Task instructions> Without any pictures, copy the records below once more, exactly as they are.

>>>>

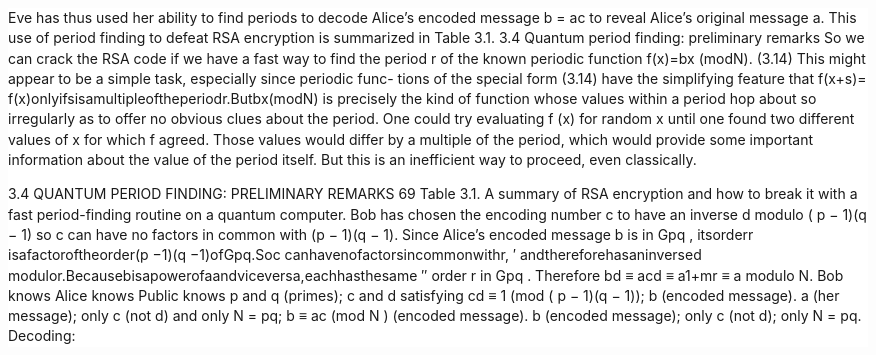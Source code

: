 Eve has thus used her ability to find periods to decode Alice’s encoded message b = ac to reveal Alice’s original message a.
This use of period finding to defeat RSA encryption is summarized in Table 3.1.
3.4 Quantum period finding: preliminary remarks
So we can crack the RSA code if we have a fast way to find the period r of the known periodic function
f(x)=bx (modN). (3.14)
This might appear to be a simple task, especially since periodic func- tions of the special form (3.14) have the simplifying feature that f(x+s)= f(x)onlyifsisamultipleoftheperiodr.Butbx(modN) is precisely the kind of function whose values within a period hop about so irregularly as to offer no obvious clues about the period. One could try evaluating f (x) for random x until one found two different values of x for which f agreed. Those values would differ by a multiple of the period, which would provide some important information about the value of the period itself. But this is an inefficient way to proceed,
even classically.

3.4 QUANTUM PERIOD FINDING: PRELIMINARY REMARKS 69
 Table 3.1. A summary of RSA encryption and how to break it with a fast period-finding routine on a
quantum computer. Bob has chosen the encoding number c to have an inverse d modulo ( p − 1)(q − 1)
so c can have no factors in common with (p − 1)(q − 1). Since Alice’s encoded message b is in Gpq ,
itsorderr isafactoroftheorder(p −1)(q −1)ofGpq.Soc canhavenofactorsincommonwithr, ′
andthereforehasaninversed modulor.Becausebisapowerofaandviceversa,eachhasthesame ′′
order r in Gpq . Therefore bd ≡ acd ≡ a1+mr ≡ a modulo N.
 Bob knows
Alice knows
Public knows
p and q (primes);
c and d satisfying
cd ≡ 1 (mod ( p − 1)(q − 1)); b (encoded message).
a (her message);
only c (not d) and only N = pq;
b ≡ ac (mod N ) (encoded message).
b (encoded message); only c (not d); only N = pq.
Decoding:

<<<<

Answer to the problem>
Source code

: Eve has thus used her ability to find periods to decode Alice’s encoded message b = ac to reveal Alice’s original message a.
This use of period finding to defeat RSA encryption is summarized in Table 3.1.
3.4 Quantum period finding: preliminary remarks
So we can crack the RSA code if we have a fast way to find the period r of the known periodic function
f(x)=bx (modN). (3.14)
This might appear to be a simple task, especially since periodic func- tions of the special form (3.14) have the simplifying feature that f(x+s)= f(x)onlyifsisamultipleoftheperiodr.Butbx(modN) is precisely the kind of function whose values within a period hop about so irregularly as to offer no obvious clues about the period. One could try evaluating f (x) for random x until one found two different values of x for which f agreed. Those values would differ by a multiple of the period, which would provide some important information about the value of the period itself. But this is an inefficient way to proceed,
even classically.

3.4 QUANTUM PERIOD FINDING: PRELIMINARY REMARKS 69
 Table 3.1. A summary of RSA encryption and how to break it with a fast period-finding routine on a
quantum computer. Bob has chosen the encoding number c to have an inverse d modulo ( p − 1)(q − 1)
so c can have no factors in common with (p − 1)(q − 1). Since Alice’s encoded message b is in Gpq ,
itsorderr isafactoroftheorder(p −1)(q −1)ofGpq.Soc canhavenofactorsincommonwithr, ′
andthereforehasaninversed modulor.Becausebisapowerofaandviceversa,eachhasthesame ′′
order r in Gpq . Therefore bd ≡ acd ≡ a1+mr ≡ a modulo N.
 Bob knows
Alice knows
Public knows
p and q (primes);
c and d satisfying
cd ≡ 1 (mod ( p − 1)(q − 1)); b (encoded message).
a (her message);
only c (not d) and only N = pq;
b ≡ ac (mod N ) (encoded message).
b (encoded message); only c (not d); only N = pq.
Decoding:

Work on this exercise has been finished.